> EXERCISE GOAL
Copy all entries without alteration and skip the pictures they hold.

> DATA LISTING

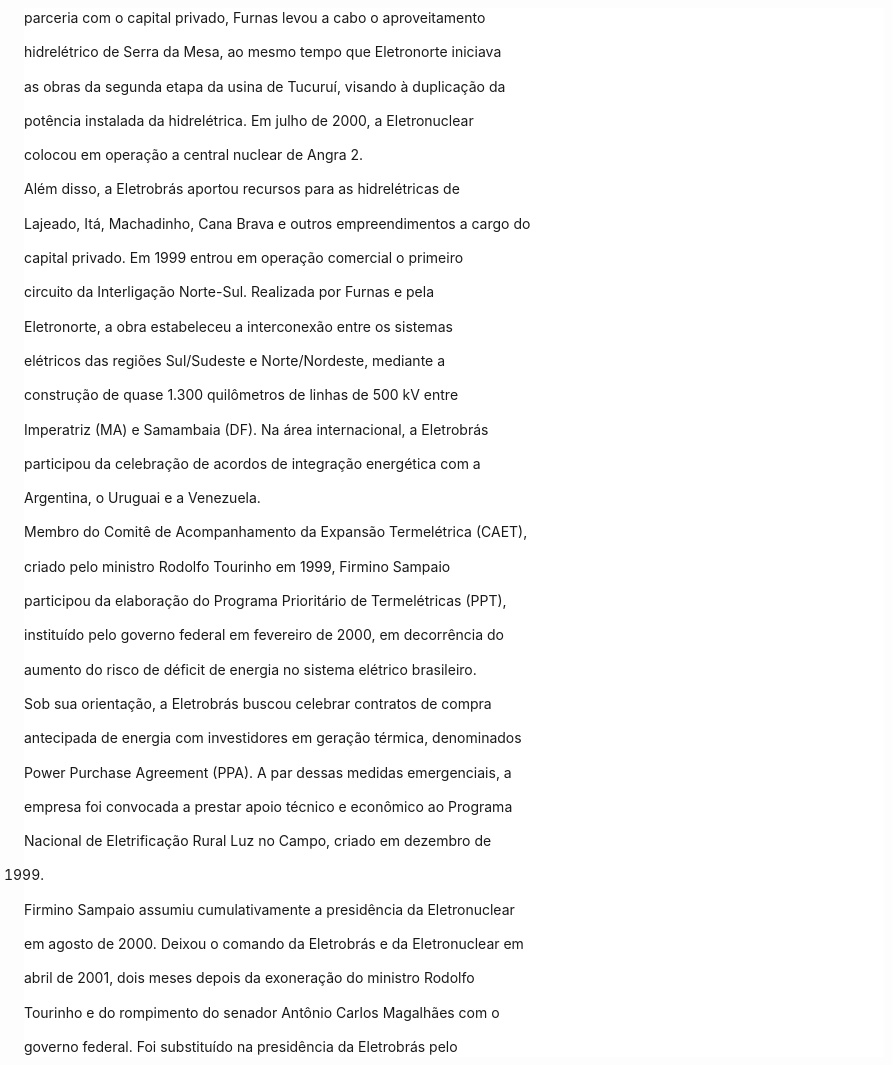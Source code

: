parceria com o capital privado, Furnas levou a cabo o aproveitamento

hidrelétrico de Serra da Mesa, ao mesmo tempo que Eletronorte iniciava

as obras da segunda etapa da usina de Tucuruí, visando à duplicação da

potência instalada da hidrelétrica. Em julho de 2000, a Eletronuclear

colocou em operação a central nuclear de Angra 2.



Além disso, a Eletrobrás aportou recursos para as hidrelétricas de

Lajeado, Itá, Machadinho, Cana Brava e outros empreendimentos a cargo do

capital privado. Em 1999 entrou em operação comercial o primeiro

circuito da Interligação Norte-Sul. Realizada por Furnas e pela

Eletronorte, a obra estabeleceu a interconexão entre os sistemas

elétricos das regiões Sul/Sudeste e Norte/Nordeste, mediante a

construção de quase 1.300 quilômetros de linhas de 500 kV entre

Imperatriz (MA) e Samambaia (DF). Na área internacional, a Eletrobrás

participou da celebração de acordos de integração energética com a

Argentina, o Uruguai e a Venezuela.



Membro do Comitê de Acompanhamento da Expansão Termelétrica (CAET),

criado pelo ministro Rodolfo Tourinho em 1999, Firmino Sampaio

participou da elaboração do Programa Prioritário de Termelétricas (PPT),

instituído pelo governo federal em fevereiro de 2000, em decorrência do

aumento do risco de déficit de energia no sistema elétrico brasileiro.

Sob sua orientação, a Eletrobrás buscou celebrar contratos de compra

antecipada de energia com investidores em geração térmica, denominados

Power Purchase Agreement (PPA). A par dessas medidas emergenciais, a

empresa foi convocada a prestar apoio técnico e econômico ao Programa

Nacional de Eletrificação Rural Luz no Campo, criado em dezembro de

1999.



Firmino Sampaio assumiu cumulativamente a presidência da Eletronuclear

em agosto de 2000. Deixou o comando da Eletrobrás e da Eletronuclear em

abril de 2001, dois meses depois da exoneração do ministro Rodolfo

Tourinho e do rompimento do senador Antônio Carlos Magalhães com o

governo federal. Foi substituído na presidência da Eletrobrás pelo
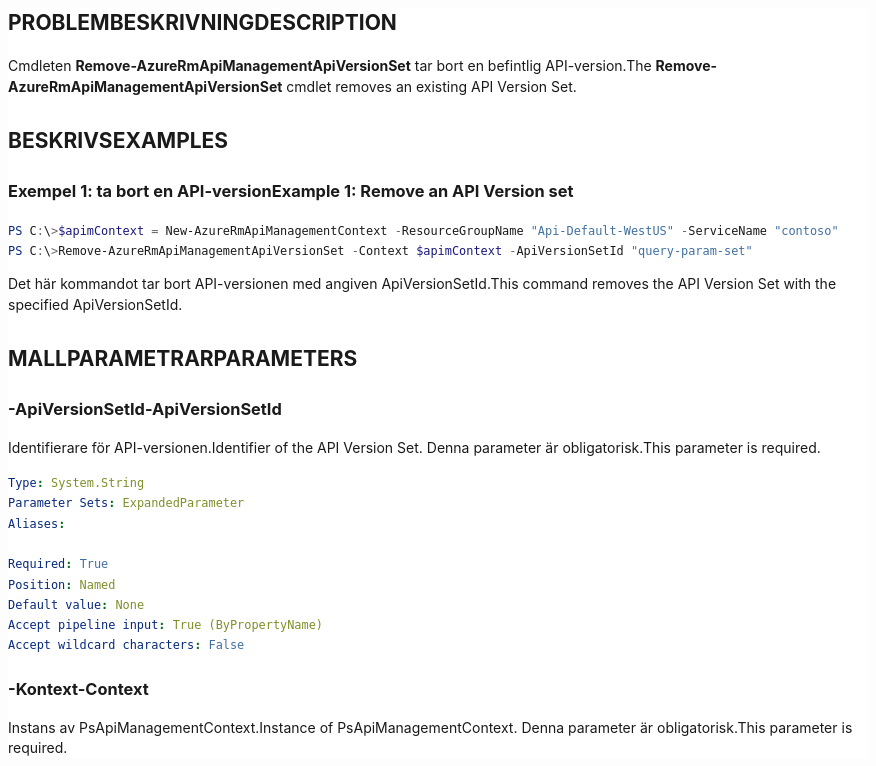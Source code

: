 ## <span data-ttu-id="527d4-107">PROBLEMBESKRIVNING</span><span class="sxs-lookup"><span data-stu-id="527d4-107">DESCRIPTION</span></span>

<span data-ttu-id="527d4-108">Cmdleten **Remove-AzureRmApiManagementApiVersionSet** tar bort en befintlig API-version.</span><span class="sxs-lookup"><span data-stu-id="527d4-108">The **Remove-AzureRmApiManagementApiVersionSet** cmdlet removes an existing API Version Set.</span></span>

## <span data-ttu-id="527d4-109">BESKRIVS</span><span class="sxs-lookup"><span data-stu-id="527d4-109">EXAMPLES</span></span>

### <span data-ttu-id="527d4-110">Exempel 1: ta bort en API-version</span><span class="sxs-lookup"><span data-stu-id="527d4-110">Example 1: Remove an API Version set</span></span>
```powershell
PS C:\>$apimContext = New-AzureRmApiManagementContext -ResourceGroupName "Api-Default-WestUS" -ServiceName "contoso"
PS C:\>Remove-AzureRmApiManagementApiVersionSet -Context $apimContext -ApiVersionSetId "query-param-set"
```

<span data-ttu-id="527d4-111">Det här kommandot tar bort API-versionen med angiven ApiVersionSetId.</span><span class="sxs-lookup"><span data-stu-id="527d4-111">This command removes the API Version Set with the specified ApiVersionSetId.</span></span>

## <span data-ttu-id="527d4-112">MALLPARAMETRAR</span><span class="sxs-lookup"><span data-stu-id="527d4-112">PARAMETERS</span></span>

### <span data-ttu-id="527d4-113">-ApiVersionSetId</span><span class="sxs-lookup"><span data-stu-id="527d4-113">-ApiVersionSetId</span></span>
<span data-ttu-id="527d4-114">Identifierare för API-versionen.</span><span class="sxs-lookup"><span data-stu-id="527d4-114">Identifier of the API Version Set.</span></span>
<span data-ttu-id="527d4-115">Denna parameter är obligatorisk.</span><span class="sxs-lookup"><span data-stu-id="527d4-115">This parameter is required.</span></span>

```yaml
Type: System.String
Parameter Sets: ExpandedParameter
Aliases:

Required: True
Position: Named
Default value: None
Accept pipeline input: True (ByPropertyName)
Accept wildcard characters: False
```

### <span data-ttu-id="527d4-116">-Kontext</span><span class="sxs-lookup"><span data-stu-id="527d4-116">-Context</span></span>
<span data-ttu-id="527d4-117">Instans av PsApiManagementContext.</span><span class="sxs-lookup"><span data-stu-id="527d4-117">Instance of PsApiManagementContext.</span></span>
<span data-ttu-id="527d4-118">Denna parameter är obligatorisk.</span><span class="sxs-lookup"><span data-stu-id="527d4-118">This parameter is required.</span></span>
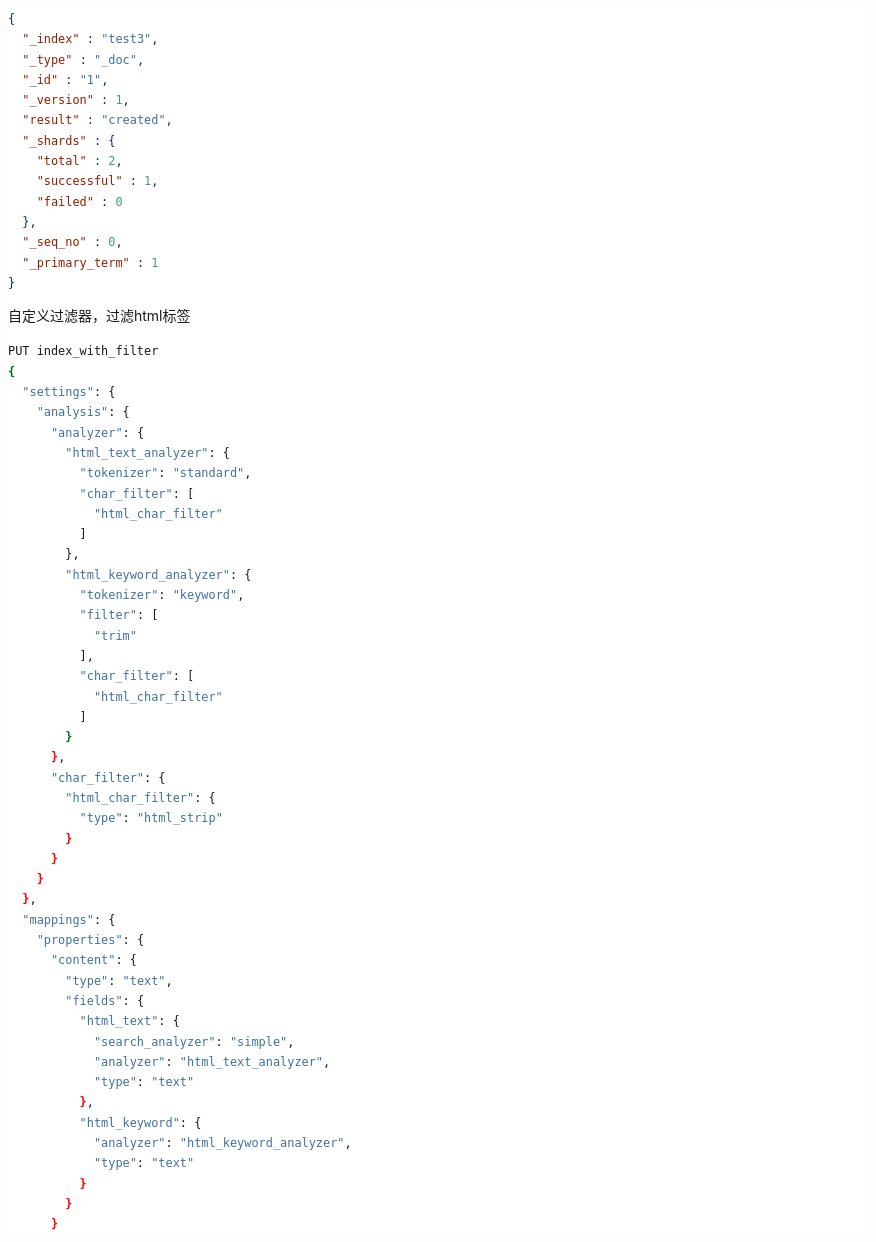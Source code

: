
 ```json
{
  "_index" : "test3",
  "_type" : "_doc",
  "_id" : "1",
  "_version" : 1,
  "result" : "created",
  "_shards" : {
    "total" : 2,
    "successful" : 1,
    "failed" : 0
  },
  "_seq_no" : 0,
  "_primary_term" : 1
}

```

自定义过滤器，过滤html标签

```sh
PUT index_with_filter
{
  "settings": {
    "analysis": {
      "analyzer": {
        "html_text_analyzer": {
          "tokenizer": "standard",
          "char_filter": [
            "html_char_filter"
          ]
        },
        "html_keyword_analyzer": {
          "tokenizer": "keyword",
          "filter": [
            "trim"
          ],
          "char_filter": [
            "html_char_filter"
          ]
        }
      },
      "char_filter": {
        "html_char_filter": {
          "type": "html_strip"
        }
      }
    }
  },
  "mappings": {
    "properties": {
      "content": {
        "type": "text",
        "fields": {
          "html_text": {
            "search_analyzer": "simple",
            "analyzer": "html_text_analyzer",
            "type": "text"
          },
          "html_keyword": {
            "analyzer": "html_keyword_analyzer",
            "type": "text"
          }
        }
      }
```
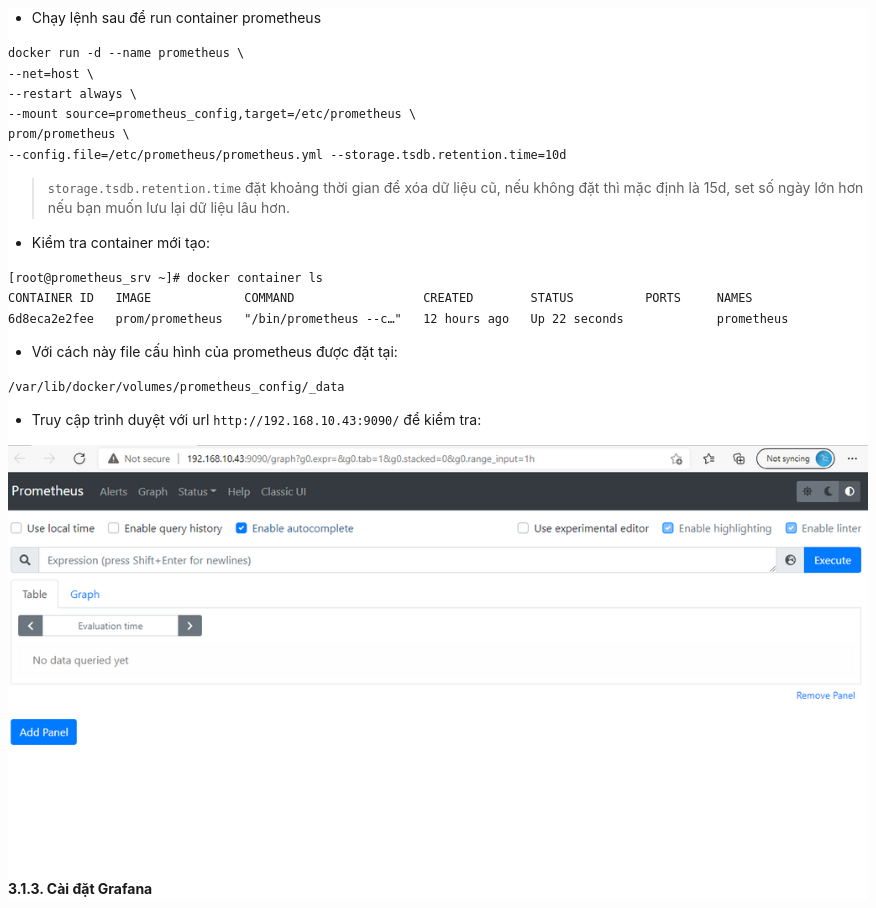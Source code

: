 - Chạy lệnh sau để run container prometheus

```
docker run -d --name prometheus \
--net=host \
--restart always \
--mount source=prometheus_config,target=/etc/prometheus \
prom/prometheus \
--config.file=/etc/prometheus/prometheus.yml --storage.tsdb.retention.time=10d
```

> `storage.tsdb.retention.time` đặt khoảng thời gian để xóa dữ liệu cũ, nếu không đặt thì mặc định là 15d, set số ngày lớn hơn nếu bạn muốn lưu lại dữ liệu lâu hơn.

- Kiểm tra container mới tạo:

```
[root@prometheus_srv ~]# docker container ls
CONTAINER ID   IMAGE             COMMAND                  CREATED        STATUS          PORTS     NAMES
6d8eca2e2fee   prom/prometheus   "/bin/prometheus --c…"   12 hours ago   Up 22 seconds             prometheus
```

- Với cách này file cấu hình của prometheus được đặt tại:

```
/var/lib/docker/volumes/prometheus_config/_data
```

- Truy cập trình duyệt với url `http://192.168.10.43:9090/` để kiểm tra:

![](./images/promweb.png)

#### 3.1.3. Cài đặt Grafana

> REPLY
Source code

:parceria com o capital privado, Furnas levou a cabo o aproveitamento

hidrelétrico de Serra da Mesa, ao mesmo tempo que Eletronorte iniciava

as obras da segunda etapa da usina de Tucuruí, visando à duplicação da

potência instalada da hidrelétrica. Em julho de 2000, a Eletronuclear

colocou em operação a central nuclear de Angra 2.



Além disso, a Eletrobrás aportou recursos para as hidrelétricas de

Lajeado, Itá, Machadinho, Cana Brava e outros empreendimentos a cargo do

capital privado. Em 1999 entrou em operação comercial o primeiro

circuito da Interligação Norte-Sul. Realizada por Furnas e pela

Eletronorte, a obra estabeleceu a interconexão entre os sistemas

elétricos das regiões Sul/Sudeste e Norte/Nordeste, mediante a

construção de quase 1.300 quilômetros de linhas de 500 kV entre

Imperatriz (MA) e Samambaia (DF). Na área internacional, a Eletrobrás

participou da celebração de acordos de integração energética com a

Argentina, o Uruguai e a Venezuela.



Membro do Comitê de Acompanhamento da Expansão Termelétrica (CAET),

criado pelo ministro Rodolfo Tourinho em 1999, Firmino Sampaio

participou da elaboração do Programa Prioritário de Termelétricas (PPT),

instituído pelo governo federal em fevereiro de 2000, em decorrência do

aumento do risco de déficit de energia no sistema elétrico brasileiro.

Sob sua orientação, a Eletrobrás buscou celebrar contratos de compra

antecipada de energia com investidores em geração térmica, denominados

Power Purchase Agreement (PPA). A par dessas medidas emergenciais, a

empresa foi convocada a prestar apoio técnico e econômico ao Programa

Nacional de Eletrificação Rural Luz no Campo, criado em dezembro de

1999.



Firmino Sampaio assumiu cumulativamente a presidência da Eletronuclear

em agosto de 2000. Deixou o comando da Eletrobrás e da Eletronuclear em

abril de 2001, dois meses depois da exoneração do ministro Rodolfo

Tourinho e do rompimento do senador Antônio Carlos Magalhães com o

governo federal. Foi substituído na presidência da Eletrobrás pelo
Source code

: ## <span data-ttu-id="527d4-107">PROBLEMBESKRIVNING</span><span class="sxs-lookup"><span data-stu-id="527d4-107">DESCRIPTION</span></span>

<span data-ttu-id="527d4-108">Cmdleten **Remove-AzureRmApiManagementApiVersionSet** tar bort en befintlig API-version.</span><span class="sxs-lookup"><span data-stu-id="527d4-108">The **Remove-AzureRmApiManagementApiVersionSet** cmdlet removes an existing API Version Set.</span></span>

## <span data-ttu-id="527d4-109">BESKRIVS</span><span class="sxs-lookup"><span data-stu-id="527d4-109">EXAMPLES</span></span>

### <span data-ttu-id="527d4-110">Exempel 1: ta bort en API-version</span><span class="sxs-lookup"><span data-stu-id="527d4-110">Example 1: Remove an API Version set</span></span>
```powershell
PS C:\>$apimContext = New-AzureRmApiManagementContext -ResourceGroupName "Api-Default-WestUS" -ServiceName "contoso"
PS C:\>Remove-AzureRmApiManagementApiVersionSet -Context $apimContext -ApiVersionSetId "query-param-set"
```

<span data-ttu-id="527d4-111">Det här kommandot tar bort API-versionen med angiven ApiVersionSetId.</span><span class="sxs-lookup"><span data-stu-id="527d4-111">This command removes the API Version Set with the specified ApiVersionSetId.</span></span>

## <span data-ttu-id="527d4-112">MALLPARAMETRAR</span><span class="sxs-lookup"><span data-stu-id="527d4-112">PARAMETERS</span></span>

### <span data-ttu-id="527d4-113">-ApiVersionSetId</span><span class="sxs-lookup"><span data-stu-id="527d4-113">-ApiVersionSetId</span></span>
<span data-ttu-id="527d4-114">Identifierare för API-versionen.</span><span class="sxs-lookup"><span data-stu-id="527d4-114">Identifier of the API Version Set.</span></span>
<span data-ttu-id="527d4-115">Denna parameter är obligatorisk.</span><span class="sxs-lookup"><span data-stu-id="527d4-115">This parameter is required.</span></span>

```yaml
Type: System.String
Parameter Sets: ExpandedParameter
Aliases:

Required: True
Position: Named
Default value: None
Accept pipeline input: True (ByPropertyName)
Accept wildcard characters: False
```

### <span data-ttu-id="527d4-116">-Kontext</span><span class="sxs-lookup"><span data-stu-id="527d4-116">-Context</span></span>
<span data-ttu-id="527d4-117">Instans av PsApiManagementContext.</span><span class="sxs-lookup"><span data-stu-id="527d4-117">Instance of PsApiManagementContext.</span></span>
<span data-ttu-id="527d4-118">Denna parameter är obligatorisk.</span><span class="sxs-lookup"><span data-stu-id="527d4-118">This parameter is required.</span></span>
Source code

:
 ```json
{
  "_index" : "test3",
  "_type" : "_doc",
  "_id" : "1",
  "_version" : 1,
  "result" : "created",
  "_shards" : {
    "total" : 2,
    "successful" : 1,
    "failed" : 0
  },
  "_seq_no" : 0,
  "_primary_term" : 1
}

```

自定义过滤器，过滤html标签

```sh
PUT index_with_filter
{
  "settings": {
    "analysis": {
      "analyzer": {
        "html_text_analyzer": {
          "tokenizer": "standard",
          "char_filter": [
            "html_char_filter"
          ]
        },
        "html_keyword_analyzer": {
          "tokenizer": "keyword",
          "filter": [
            "trim"
          ],
          "char_filter": [
            "html_char_filter"
          ]
        }
      },
      "char_filter": {
        "html_char_filter": {
          "type": "html_strip"
        }
      }
    }
  },
  "mappings": {
    "properties": {
      "content": {
        "type": "text",
        "fields": {
          "html_text": {
            "search_analyzer": "simple",
            "analyzer": "html_text_analyzer",
            "type": "text"
          },
          "html_keyword": {
            "analyzer": "html_keyword_analyzer",
            "type": "text"
          }
        }
      }
```
Source code

: - Chạy lệnh sau để run container prometheus

```
docker run -d --name prometheus \
--net=host \
--restart always \
--mount source=prometheus_config,target=/etc/prometheus \
prom/prometheus \
--config.file=/etc/prometheus/prometheus.yml --storage.tsdb.retention.time=10d
```

> `storage.tsdb.retention.time` đặt khoảng thời gian để xóa dữ liệu cũ, nếu không đặt thì mặc định là 15d, set số ngày lớn hơn nếu bạn muốn lưu lại dữ liệu lâu hơn.

- Kiểm tra container mới tạo:

```
[root@prometheus_srv ~]# docker container ls
CONTAINER ID   IMAGE             COMMAND                  CREATED        STATUS          PORTS     NAMES
6d8eca2e2fee   prom/prometheus   "/bin/prometheus --c…"   12 hours ago   Up 22 seconds             prometheus
```

- Với cách này file cấu hình của prometheus được đặt tại:

```
/var/lib/docker/volumes/prometheus_config/_data
```

- Truy cập trình duyệt với url `http://192.168.10.43:9090/` để kiểm tra:

![](./images/promweb.png)

#### 3.1.3. Cài đặt Grafana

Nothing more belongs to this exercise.